### INFORMATION GIVEN

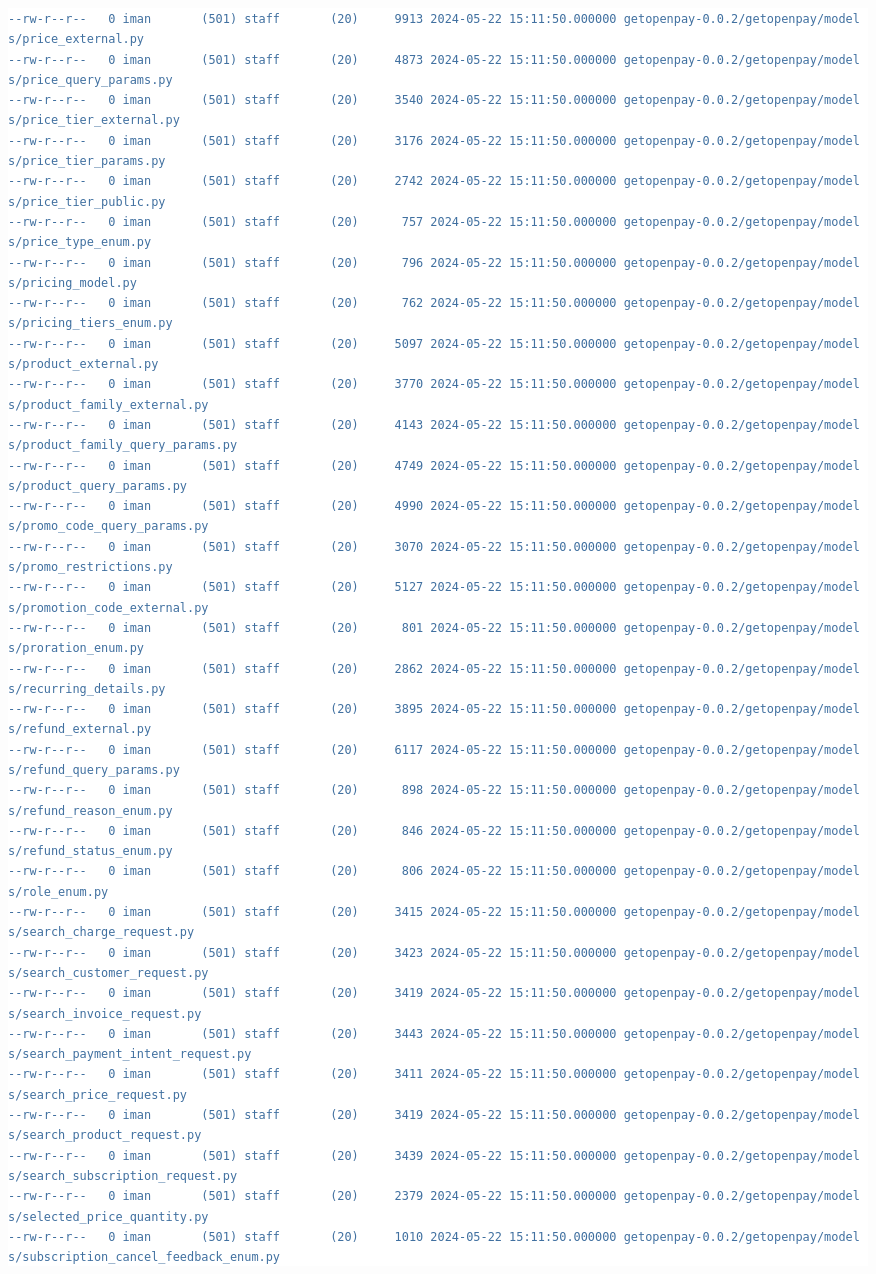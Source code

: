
 ```diff
--rw-r--r--   0 iman       (501) staff       (20)     9913 2024-05-22 15:11:50.000000 getopenpay-0.0.2/getopenpay/models/price_external.py
--rw-r--r--   0 iman       (501) staff       (20)     4873 2024-05-22 15:11:50.000000 getopenpay-0.0.2/getopenpay/models/price_query_params.py
--rw-r--r--   0 iman       (501) staff       (20)     3540 2024-05-22 15:11:50.000000 getopenpay-0.0.2/getopenpay/models/price_tier_external.py
--rw-r--r--   0 iman       (501) staff       (20)     3176 2024-05-22 15:11:50.000000 getopenpay-0.0.2/getopenpay/models/price_tier_params.py
--rw-r--r--   0 iman       (501) staff       (20)     2742 2024-05-22 15:11:50.000000 getopenpay-0.0.2/getopenpay/models/price_tier_public.py
--rw-r--r--   0 iman       (501) staff       (20)      757 2024-05-22 15:11:50.000000 getopenpay-0.0.2/getopenpay/models/price_type_enum.py
--rw-r--r--   0 iman       (501) staff       (20)      796 2024-05-22 15:11:50.000000 getopenpay-0.0.2/getopenpay/models/pricing_model.py
--rw-r--r--   0 iman       (501) staff       (20)      762 2024-05-22 15:11:50.000000 getopenpay-0.0.2/getopenpay/models/pricing_tiers_enum.py
--rw-r--r--   0 iman       (501) staff       (20)     5097 2024-05-22 15:11:50.000000 getopenpay-0.0.2/getopenpay/models/product_external.py
--rw-r--r--   0 iman       (501) staff       (20)     3770 2024-05-22 15:11:50.000000 getopenpay-0.0.2/getopenpay/models/product_family_external.py
--rw-r--r--   0 iman       (501) staff       (20)     4143 2024-05-22 15:11:50.000000 getopenpay-0.0.2/getopenpay/models/product_family_query_params.py
--rw-r--r--   0 iman       (501) staff       (20)     4749 2024-05-22 15:11:50.000000 getopenpay-0.0.2/getopenpay/models/product_query_params.py
--rw-r--r--   0 iman       (501) staff       (20)     4990 2024-05-22 15:11:50.000000 getopenpay-0.0.2/getopenpay/models/promo_code_query_params.py
--rw-r--r--   0 iman       (501) staff       (20)     3070 2024-05-22 15:11:50.000000 getopenpay-0.0.2/getopenpay/models/promo_restrictions.py
--rw-r--r--   0 iman       (501) staff       (20)     5127 2024-05-22 15:11:50.000000 getopenpay-0.0.2/getopenpay/models/promotion_code_external.py
--rw-r--r--   0 iman       (501) staff       (20)      801 2024-05-22 15:11:50.000000 getopenpay-0.0.2/getopenpay/models/proration_enum.py
--rw-r--r--   0 iman       (501) staff       (20)     2862 2024-05-22 15:11:50.000000 getopenpay-0.0.2/getopenpay/models/recurring_details.py
--rw-r--r--   0 iman       (501) staff       (20)     3895 2024-05-22 15:11:50.000000 getopenpay-0.0.2/getopenpay/models/refund_external.py
--rw-r--r--   0 iman       (501) staff       (20)     6117 2024-05-22 15:11:50.000000 getopenpay-0.0.2/getopenpay/models/refund_query_params.py
--rw-r--r--   0 iman       (501) staff       (20)      898 2024-05-22 15:11:50.000000 getopenpay-0.0.2/getopenpay/models/refund_reason_enum.py
--rw-r--r--   0 iman       (501) staff       (20)      846 2024-05-22 15:11:50.000000 getopenpay-0.0.2/getopenpay/models/refund_status_enum.py
--rw-r--r--   0 iman       (501) staff       (20)      806 2024-05-22 15:11:50.000000 getopenpay-0.0.2/getopenpay/models/role_enum.py
--rw-r--r--   0 iman       (501) staff       (20)     3415 2024-05-22 15:11:50.000000 getopenpay-0.0.2/getopenpay/models/search_charge_request.py
--rw-r--r--   0 iman       (501) staff       (20)     3423 2024-05-22 15:11:50.000000 getopenpay-0.0.2/getopenpay/models/search_customer_request.py
--rw-r--r--   0 iman       (501) staff       (20)     3419 2024-05-22 15:11:50.000000 getopenpay-0.0.2/getopenpay/models/search_invoice_request.py
--rw-r--r--   0 iman       (501) staff       (20)     3443 2024-05-22 15:11:50.000000 getopenpay-0.0.2/getopenpay/models/search_payment_intent_request.py
--rw-r--r--   0 iman       (501) staff       (20)     3411 2024-05-22 15:11:50.000000 getopenpay-0.0.2/getopenpay/models/search_price_request.py
--rw-r--r--   0 iman       (501) staff       (20)     3419 2024-05-22 15:11:50.000000 getopenpay-0.0.2/getopenpay/models/search_product_request.py
--rw-r--r--   0 iman       (501) staff       (20)     3439 2024-05-22 15:11:50.000000 getopenpay-0.0.2/getopenpay/models/search_subscription_request.py
--rw-r--r--   0 iman       (501) staff       (20)     2379 2024-05-22 15:11:50.000000 getopenpay-0.0.2/getopenpay/models/selected_price_quantity.py
--rw-r--r--   0 iman       (501) staff       (20)     1010 2024-05-22 15:11:50.000000 getopenpay-0.0.2/getopenpay/models/subscription_cancel_feedback_enum.py
```
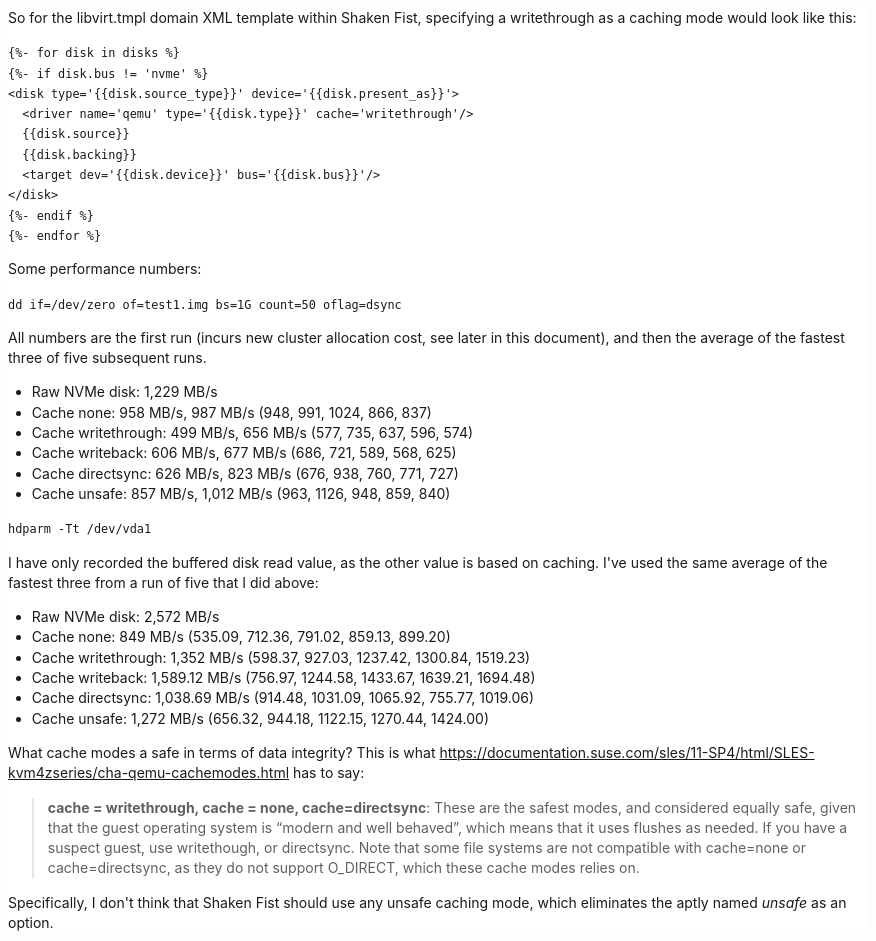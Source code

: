 So for the libvirt.tmpl domain XML template within Shaken Fist, specifying a writethrough as a caching mode would look like this:

```
{%- for disk in disks %}
{%- if disk.bus != 'nvme' %}
<disk type='{{disk.source_type}}' device='{{disk.present_as}}'>
  <driver name='qemu' type='{{disk.type}}' cache='writethrough'/>
  {{disk.source}}
  {{disk.backing}}
  <target dev='{{disk.device}}' bus='{{disk.bus}}'/>
</disk>
{%- endif %}
{%- endfor %}
```

Some performance numbers:

```
dd if=/dev/zero of=test1.img bs=1G count=50 oflag=dsync
```

All numbers are the first run (incurs new cluster allocation cost, see later in this document), and then the average of the fastest three of five subsequent runs.

* Raw NVMe disk: 1,229 MB/s
* Cache none: 958 MB/s, 987 MB/s (948, 991, 1024, 866, 837)
* Cache writethrough: 499 MB/s, 656 MB/s (577, 735, 637, 596, 574)
* Cache writeback: 606 MB/s, 677 MB/s (686, 721, 589, 568, 625)
* Cache directsync: 626 MB/s, 823 MB/s (676, 938, 760, 771, 727)
* Cache unsafe: 857 MB/s, 1,012 MB/s (963, 1126, 948, 859, 840)

```
hdparm -Tt /dev/vda1
```

I have only recorded the buffered disk read value, as the other value is based on caching. I've used the same average of the fastest three from a run of five that I did above:

* Raw NVMe disk: 2,572 MB/s
* Cache none: 849 MB/s (535.09, 712.36, 791.02, 859.13, 899.20)
* Cache writethrough: 1,352 MB/s (598.37, 927.03, 1237.42, 1300.84, 1519.23)
* Cache writeback: 1,589.12 MB/s (756.97, 1244.58, 1433.67, 1639.21, 1694.48)
* Cache directsync: 1,038.69 MB/s (914.48, 1031.09, 1065.92, 755.77, 1019.06)
* Cache unsafe: 1,272 MB/s (656.32, 944.18, 1122.15, 1270.44, 1424.00)

What cache modes a safe in terms of data integrity? This is what https://documentation.suse.com/sles/11-SP4/html/SLES-kvm4zseries/cha-qemu-cachemodes.html has to say:

> **cache = writethrough, cache = none, cache=directsync**: These are the safest modes, and considered equally safe, given that the guest operating system is “modern and well behaved”, which means that it uses flushes as needed. If you have a suspect guest, use writethough, or directsync. Note that some file systems are not compatible with cache=none or cache=directsync, as they do not support O_DIRECT, which these cache modes relies on.

Specifically, I don't think that Shaken Fist should use any unsafe caching mode, which eliminates the aptly named *unsafe* as an option.
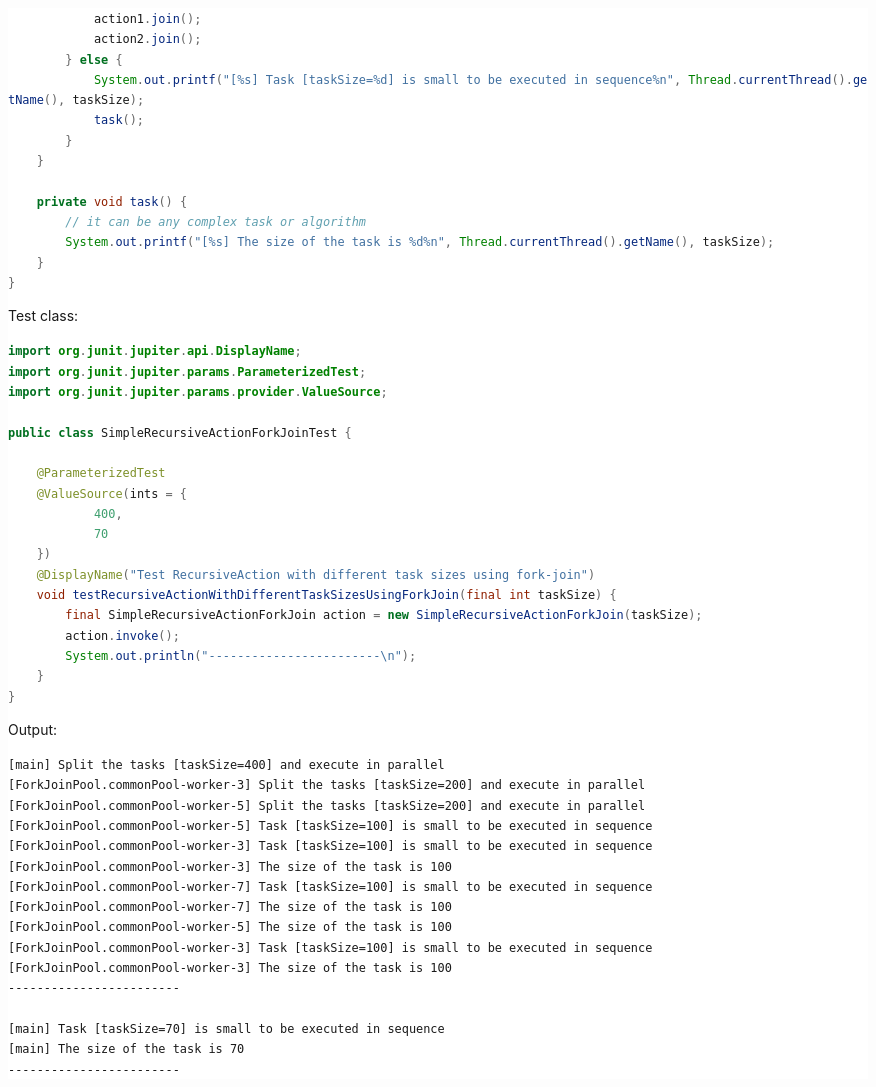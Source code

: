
 ```java
            action1.join();
            action2.join();
        } else {
            System.out.printf("[%s] Task [taskSize=%d] is small to be executed in sequence%n", Thread.currentThread().getName(), taskSize);
            task();
        }
    }

    private void task() {
        // it can be any complex task or algorithm
        System.out.printf("[%s] The size of the task is %d%n", Thread.currentThread().getName(), taskSize);
    }
}
```

Test class:

```java
import org.junit.jupiter.api.DisplayName;
import org.junit.jupiter.params.ParameterizedTest;
import org.junit.jupiter.params.provider.ValueSource;

public class SimpleRecursiveActionForkJoinTest {

    @ParameterizedTest
    @ValueSource(ints = {
            400,
            70
    })
    @DisplayName("Test RecursiveAction with different task sizes using fork-join")
    void testRecursiveActionWithDifferentTaskSizesUsingForkJoin(final int taskSize) {
        final SimpleRecursiveActionForkJoin action = new SimpleRecursiveActionForkJoin(taskSize);
        action.invoke();
        System.out.println("------------------------\n");
    }
}
```

Output:

```
[main] Split the tasks [taskSize=400] and execute in parallel
[ForkJoinPool.commonPool-worker-3] Split the tasks [taskSize=200] and execute in parallel
[ForkJoinPool.commonPool-worker-5] Split the tasks [taskSize=200] and execute in parallel
[ForkJoinPool.commonPool-worker-5] Task [taskSize=100] is small to be executed in sequence
[ForkJoinPool.commonPool-worker-3] Task [taskSize=100] is small to be executed in sequence
[ForkJoinPool.commonPool-worker-3] The size of the task is 100
[ForkJoinPool.commonPool-worker-7] Task [taskSize=100] is small to be executed in sequence
[ForkJoinPool.commonPool-worker-7] The size of the task is 100
[ForkJoinPool.commonPool-worker-5] The size of the task is 100
[ForkJoinPool.commonPool-worker-3] Task [taskSize=100] is small to be executed in sequence
[ForkJoinPool.commonPool-worker-3] The size of the task is 100
------------------------

[main] Task [taskSize=70] is small to be executed in sequence
[main] The size of the task is 70
------------------------
```

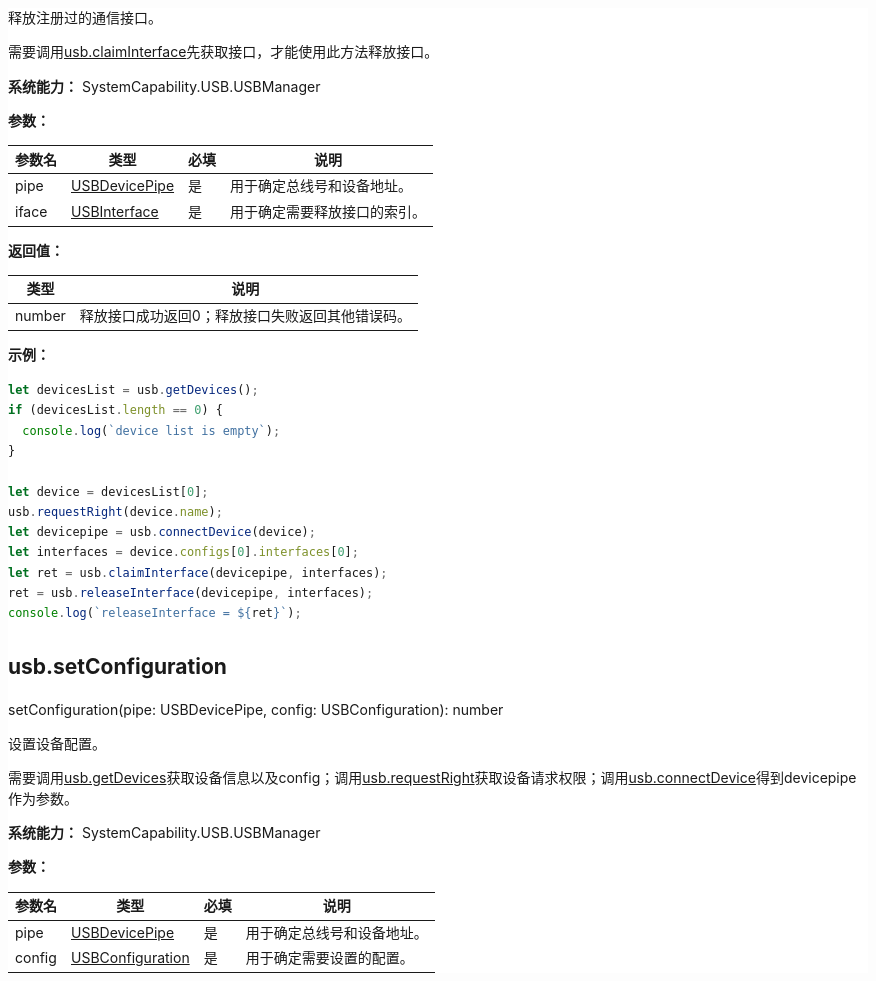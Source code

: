 释放注册过的通信接口。

需要调用[usb.claimInterface](#usbclaiminterface)先获取接口，才能使用此方法释放接口。

**系统能力：**  SystemCapability.USB.USBManager

**参数：**

| 参数名 | 类型 | 必填 | 说明 |
| -------- | -------- | -------- | -------- |
| pipe | [USBDevicePipe](#usbdevicepipe) | 是 | 用于确定总线号和设备地址。 |
| iface | [USBInterface](#usbinterface) | 是 | 用于确定需要释放接口的索引。 |

**返回值：**

| 类型 | 说明 |
| -------- | -------- |
| number | 释放接口成功返回0；释放接口失败返回其他错误码。 |

**示例：**

```js
let devicesList = usb.getDevices();
if (devicesList.length == 0) {
  console.log(`device list is empty`);
}

let device = devicesList[0];
usb.requestRight(device.name);
let devicepipe = usb.connectDevice(device);
let interfaces = device.configs[0].interfaces[0];
let ret = usb.claimInterface(devicepipe, interfaces);
ret = usb.releaseInterface(devicepipe, interfaces);
console.log(`releaseInterface = ${ret}`);
```

## usb.setConfiguration

setConfiguration(pipe: USBDevicePipe, config: USBConfiguration): number

设置设备配置。

需要调用[usb.getDevices](#usbgetdevices)获取设备信息以及config；调用[usb.requestRight](#usbrequestright)获取设备请求权限；调用[usb.connectDevice](#usbconnectdevice)得到devicepipe作为参数。

**系统能力：**  SystemCapability.USB.USBManager

**参数：**

| 参数名 | 类型 | 必填 | 说明 |
| -------- | -------- | -------- | -------- |
| pipe | [USBDevicePipe](#usbdevicepipe) | 是 | 用于确定总线号和设备地址。 |
| config | [USBConfiguration](#usbconfiguration) | 是 | 用于确定需要设置的配置。 |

######

TASK BRIEF ->
Among the records above, find the lines that contain "DisplayName" and copy every one.

COMPLETED EXERCISE ->
import org.junit.jupiter.api.DisplayName;
    @DisplayName("Test RecursiveAction with different task sizes using fork-join")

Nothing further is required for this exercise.